Solution: Let\[U_k=\left(\frac{1}{k},4-\frac{1}{k}\right),\]then we have \[U_1\subset U_2\subset U_3 \subset \cdots.\]Taking any finitely many sets $U_{n_1},\cdots, U_{n_m}$. Let $\ell=\max\{n_1,\dots,n_m\}$. Then $n_i \leqslant \ell$ for all $1\leqslant i \leqslant m$. Then $U_{n_i}\subset U_{\ell}$. Hence\[\cup_{i=1}^m U_{n_i}\subset U_{\ell}.\]Note that $U_\ell$ is a proper subset of $(0,4)$. Therefore $U_{n_1},\cdots, U_{n_m}$ do not cover $(0,4)$.

It says that for this special open cover there are no finite open covers for $(0,4)$. Hence $(0,4)$ is not compact.

#### Exercise 5.7

Solution: If $A$ is closed and bounded, then every sequence from $A$ is bounded. Hence by Bolzano-Weierstrass Theorem, it has a convergent subsequence. Let $x$ be the limit of this convergent subsequence. If $x\in A$, then we are done. If $x\not\in A$, then $A=A\setminus\{x\}$. Hence $x$ is a limit point of $A$. But $A$ is closed, we must have $x\in A$. We get a contradiction. Hence we always have $x\in A$.

If every sequence from $A$ has a subsequence that converges to a point in $A$, we would like to show that $A$ is closed and bounded. Let $x$ be a limit point, then there exists a sequence from $A$ converging to $x$. By assumption, this sequence has a subsequence converging to a point in $A$. But by Proposition 3.32, this subsequence must converge to $x$ as well. Hence $x\in A$. This shows that $A$ contains its limit points. Hence by Theorem 5.10, $A$ is closed.

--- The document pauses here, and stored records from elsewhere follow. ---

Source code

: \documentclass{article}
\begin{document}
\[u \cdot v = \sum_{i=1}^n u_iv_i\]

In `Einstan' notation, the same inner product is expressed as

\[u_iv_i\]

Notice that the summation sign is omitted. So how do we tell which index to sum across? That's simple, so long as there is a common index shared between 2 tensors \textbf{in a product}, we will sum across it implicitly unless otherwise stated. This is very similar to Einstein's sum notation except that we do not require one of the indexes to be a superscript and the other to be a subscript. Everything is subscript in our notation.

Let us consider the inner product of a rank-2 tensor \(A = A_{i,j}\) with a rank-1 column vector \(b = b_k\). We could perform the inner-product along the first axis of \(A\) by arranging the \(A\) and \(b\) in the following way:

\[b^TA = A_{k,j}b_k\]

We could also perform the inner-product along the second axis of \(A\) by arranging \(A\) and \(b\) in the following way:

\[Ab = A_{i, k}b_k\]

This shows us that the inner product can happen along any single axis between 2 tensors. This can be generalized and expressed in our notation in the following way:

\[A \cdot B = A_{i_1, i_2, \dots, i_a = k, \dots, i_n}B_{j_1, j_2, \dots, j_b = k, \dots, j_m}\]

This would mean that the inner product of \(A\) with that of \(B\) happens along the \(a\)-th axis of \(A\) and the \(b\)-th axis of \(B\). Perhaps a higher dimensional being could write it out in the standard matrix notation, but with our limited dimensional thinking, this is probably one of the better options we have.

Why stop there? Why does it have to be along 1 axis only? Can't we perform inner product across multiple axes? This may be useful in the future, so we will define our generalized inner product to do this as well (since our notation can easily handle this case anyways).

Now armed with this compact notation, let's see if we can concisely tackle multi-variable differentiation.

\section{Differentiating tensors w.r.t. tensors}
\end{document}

Now we show that $A$ is bounded. Suppose $A$ is not bounded, e.g. $A$ is not bounded above. Then for any $n\in \mathbb N$, there exists $a_n\in A$ such that $a_n > n$. Hence the sequence $(a_n)$ from $A$ diverges to $\infty$, so do its any subsequences by Exercise 3.23. Hence we get a contradiction. This implies that $A$ must be bounded, completing the proof.

#### Exercise 5.8

Solution: Since $A$ is compact, by Heine-Borel Theorem, $A$ is bounded and closed. Because $U\subset A$, $U$ is bounded as well. Since $U$ is also closed, we conclude that $U$ is both closed and bounded. It follows from Heine-Borel Theorem that $U$ is compact.

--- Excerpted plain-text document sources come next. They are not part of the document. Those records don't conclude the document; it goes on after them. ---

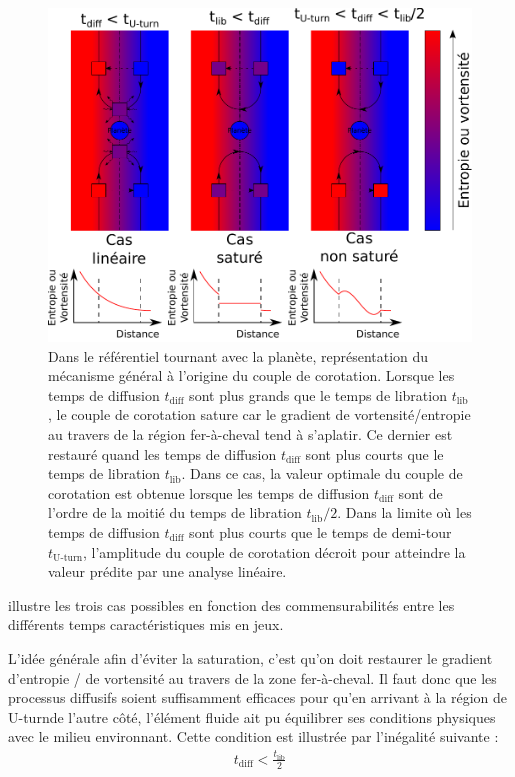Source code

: \begin{figure}[htbp]
\centering
\includegraphics[width=0.75\linewidth]{figure/corotation_principle.pdf}
\caption[État du couple de corotation en fonction des valeurs des temps caractéristiques.]{Dans le référentiel tournant avec la
planète, représentation du mécanisme général à l'origine du couple de corotation. Lorsque les temps de diffusion $t_\text{diff}$
sont plus grands que le temps de libration $t_\text{lib}$, le couple de corotation sature car le gradient de vortensité/entropie
au travers de la région fer-à-cheval tend à s'aplatir. Ce dernier est restauré quand les temps de diffusion $t_\text{diff}$ sont
plus courts que le temps de libration $t_\text{lib}$. Dans ce cas, la valeur optimale du couple de corotation est obtenue
lorsque les temps de diffusion $t_\text{diff}$ sont de l'ordre de la moitié du temps de libration $t_\text{lib}/2$. Dans la
limite où les temps de diffusion $t_\text{diff}$ sont plus courts que le temps de demi-tour $t_\text{U-turn}$, l'amplitude du
couple de corotation décroit pour atteindre la valeur prédite par une analyse linéaire.}\label{fig:corotation_principle}
\end{figure}

 illustre les trois cas possibles en fonction des commensurabilités entre les différents temps caractéristiques mis en jeux.

L'idée générale afin d'éviter la saturation, c'est qu'on doit restaurer le gradient d'entropie / de vortensité au travers de la
zone fer-à-cheval. Il faut donc que les processus diffusifs soient suffisamment efficaces pour qu'en arrivant à la région de \og
U-turn\fg de l'autre côté, l'élément fluide ait pu équilibrer ses conditions physiques avec le milieu environnant. Cette
condition est illustrée par l'inégalité suivante : 
\begin{align}
t_\text{diff} < \frac{t_\text{lib}}{2}
\end{align}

This statement also holds for general topological space. A closed subspace of a compact space is compact.

Proof: Let $T$ be a compact space. Let $C$ be a closed subspace of $T$. Let $\mathcal U$ be an open cover of $C$. Since $C$ is closed, it follows by definition of closed that $T \setminus C$ is open in $T$. So if we add $T \setminus C$ to $\mathcal U$, we see that $\mathcal U \cup \left\{{T \setminus C}\right\}$ is also an open cover of $T$. As $T$ is compact, there is a finite subcover of $\mathcal U \cup \left\{{T \setminus C}\right\}$, say $\mathcal V = \left\{{U_1, U_2, \ldots, U_r}\right\}$. This covers $C$ by the fact that it covers $T$. If $T \setminus C$ is an element of $\mathcal V$, then it can be removed from $\mathcal V$ and the rest of $\mathcal V$ still covers $C$. Thus we have a finite subcover of $\mathcal U$ which covers $C$, and hence $C$ is compact.

#### Exercise 5.9

Solution: Let $A=[0,1]$, then it is clear that $A$ is closed, see Example 5.7. Since $A$ is also bounded, by Heine-Borel Theorem, $A$ is compact. Let $B=(0,1)$, then $B$ is bounded. Note that $B$ is not closed. This is because $0$ is a limit point of $U$ as $\lim_{n\to\infty}\frac{1}{n}=0$. We have $A\cap B=B$ which is not closed. Hence by Heine-Borel Theorem $B$ is not compact. This shows that $A\cap B$ is not compact.

#### Exercise 5.10

Solution: Since $U_{\alpha}$ is compact for each $\alpha$, by Heine-Borel Theorem, each $U_\alpha$ is closed and bounded. Recall from Exercise 5.4 (b), the intersection $\cap_{\alpha} U_\alpha$ is closed as well. Note that $\cap_{\alpha} U_\alpha$ is a subset of $U_{\alpha_0}$ for some $\alpha_0$. As $U_{\alpha_0}$ is bounded, so is $\cap_{\alpha} U_\alpha$. Therefore $\cap_{\alpha} U_\alpha$ is both closed and bounded, by Heine-Borel Theorem, $\cap_{\alpha} U_\alpha$ is compact.

#### Exercise 5.11

Solution: Suppose $X \subset \mathbb{R}$ is nonempty, open and closed. Let $x_0 \in X$. Finally suppose that $X \neq \mathbb{R}$; then there is some $y \not\in X$; WLOG we can assume that $y > x_0$.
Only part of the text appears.